*Provided entries*.
§ §

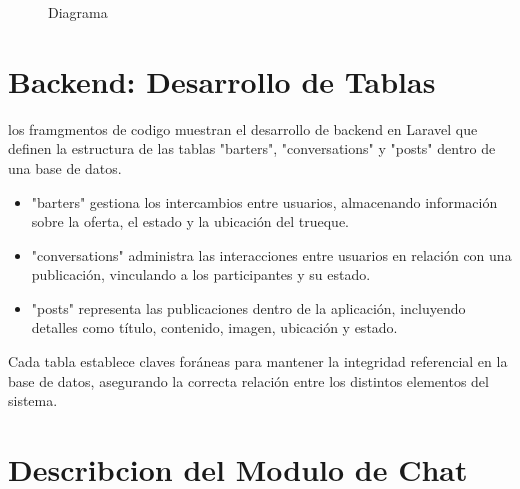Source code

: \documentclass[11pt, a4paper, oneside]{book}
\begin{document}
\begin{itemize}
\begin{figure}[h!]
\caption{Diagrama} 

\label{fig:mi_imagen} 

\end{figure} 

 \vspace{3cm}

\section{Backend: Desarrollo de Tablas} 

los framgmentos de codigo  muestran el desarrollo de backend en Laravel que definen la estructura de las tablas "barters", "conversations" y "posts" dentro de una base de datos. 

\begin{itemize} 

    \item "barters" gestiona los intercambios entre usuarios, almacenando información sobre la oferta, el estado y la ubicación del trueque. 

\end{itemize} 

\begin{itemize} 

    \item "conversations" administra las interacciones entre usuarios en relación con una publicación, vinculando a los participantes y su estado. 

\end{itemize} 

 

\begin{itemize} 

    \item "posts" representa las publicaciones dentro de la aplicación, incluyendo detalles como título, contenido, imagen, ubicación y estado. 

 

\end{itemize} 

 

Cada tabla establece claves foráneas para mantener la integridad referencial en la base de datos, asegurando la correcta relación entre los distintos elementos del sistema. 


\end{itemize}


\section{Describcion del Modulo de Chat}
\end{document}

§ §

Only those lines running from the one containing "del Modulo de" through the last line of the data above are to be copied, exactly, with both ends included.

*Your response*.
\section{Describcion del Modulo de Chat}
\end{document}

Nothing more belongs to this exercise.